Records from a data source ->
- - - - -

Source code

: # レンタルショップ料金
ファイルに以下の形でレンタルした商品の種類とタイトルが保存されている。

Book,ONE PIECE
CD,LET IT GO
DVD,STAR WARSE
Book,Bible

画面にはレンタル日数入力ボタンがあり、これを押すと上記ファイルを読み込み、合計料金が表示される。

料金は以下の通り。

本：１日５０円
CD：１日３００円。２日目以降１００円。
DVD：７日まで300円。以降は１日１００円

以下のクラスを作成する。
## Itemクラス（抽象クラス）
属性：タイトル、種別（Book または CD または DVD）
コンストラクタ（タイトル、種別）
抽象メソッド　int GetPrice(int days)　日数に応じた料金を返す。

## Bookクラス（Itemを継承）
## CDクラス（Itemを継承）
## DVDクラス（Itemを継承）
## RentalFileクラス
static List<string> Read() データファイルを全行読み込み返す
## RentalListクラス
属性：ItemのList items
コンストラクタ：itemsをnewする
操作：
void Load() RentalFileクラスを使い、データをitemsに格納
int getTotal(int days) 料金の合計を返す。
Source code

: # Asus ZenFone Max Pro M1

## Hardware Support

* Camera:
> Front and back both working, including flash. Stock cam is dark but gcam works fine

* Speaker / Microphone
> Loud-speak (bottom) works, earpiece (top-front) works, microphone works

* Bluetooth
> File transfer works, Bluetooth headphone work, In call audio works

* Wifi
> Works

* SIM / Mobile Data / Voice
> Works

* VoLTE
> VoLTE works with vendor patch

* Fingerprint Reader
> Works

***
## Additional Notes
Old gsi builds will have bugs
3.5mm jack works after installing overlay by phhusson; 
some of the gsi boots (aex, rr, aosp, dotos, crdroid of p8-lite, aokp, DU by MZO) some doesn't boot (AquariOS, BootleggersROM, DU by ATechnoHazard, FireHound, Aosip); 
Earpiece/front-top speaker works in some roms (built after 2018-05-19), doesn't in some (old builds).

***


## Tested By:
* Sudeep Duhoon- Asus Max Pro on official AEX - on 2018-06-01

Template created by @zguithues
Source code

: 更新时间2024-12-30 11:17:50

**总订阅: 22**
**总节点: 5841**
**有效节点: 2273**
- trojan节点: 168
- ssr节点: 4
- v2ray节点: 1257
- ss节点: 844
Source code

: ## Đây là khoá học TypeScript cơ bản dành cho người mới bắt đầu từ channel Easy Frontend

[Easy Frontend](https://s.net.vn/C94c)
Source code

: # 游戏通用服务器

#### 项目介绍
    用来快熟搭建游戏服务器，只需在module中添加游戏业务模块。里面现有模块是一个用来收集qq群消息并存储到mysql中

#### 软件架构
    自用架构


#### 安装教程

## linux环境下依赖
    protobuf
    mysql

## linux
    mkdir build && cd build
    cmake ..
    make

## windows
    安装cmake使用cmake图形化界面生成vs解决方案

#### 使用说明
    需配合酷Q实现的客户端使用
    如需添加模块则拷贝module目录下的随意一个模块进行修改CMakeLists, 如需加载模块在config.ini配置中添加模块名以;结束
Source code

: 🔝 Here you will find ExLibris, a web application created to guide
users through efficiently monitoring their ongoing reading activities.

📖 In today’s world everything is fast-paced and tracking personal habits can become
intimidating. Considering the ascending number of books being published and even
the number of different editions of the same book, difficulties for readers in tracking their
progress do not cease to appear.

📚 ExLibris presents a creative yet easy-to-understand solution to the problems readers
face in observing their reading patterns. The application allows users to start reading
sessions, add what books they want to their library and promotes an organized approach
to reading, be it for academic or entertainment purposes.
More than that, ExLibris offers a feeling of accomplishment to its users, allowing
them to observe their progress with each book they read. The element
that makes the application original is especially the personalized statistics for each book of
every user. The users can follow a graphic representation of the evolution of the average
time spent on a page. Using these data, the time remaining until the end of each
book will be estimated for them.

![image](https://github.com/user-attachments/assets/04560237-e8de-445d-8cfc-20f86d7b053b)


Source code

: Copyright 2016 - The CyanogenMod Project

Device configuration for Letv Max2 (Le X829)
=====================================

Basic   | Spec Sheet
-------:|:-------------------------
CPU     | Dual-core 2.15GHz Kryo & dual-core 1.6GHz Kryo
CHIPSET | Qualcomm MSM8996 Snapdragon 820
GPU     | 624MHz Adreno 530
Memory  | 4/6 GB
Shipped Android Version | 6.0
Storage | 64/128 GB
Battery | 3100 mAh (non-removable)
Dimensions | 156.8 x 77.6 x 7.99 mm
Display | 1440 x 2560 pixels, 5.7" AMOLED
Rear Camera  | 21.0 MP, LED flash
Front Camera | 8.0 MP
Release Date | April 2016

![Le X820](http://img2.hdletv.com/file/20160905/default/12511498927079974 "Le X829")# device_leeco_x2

- - - - -

What the task requires ->
Would you please filter the lines above and copy every one that includes "Frontend"?

Answer space ->
: ## Đây là khoá học TypeScript cơ bản dành cho người mới bắt đầu từ channel Easy Frontend
[Easy Frontend](https://s.net.vn/C94c)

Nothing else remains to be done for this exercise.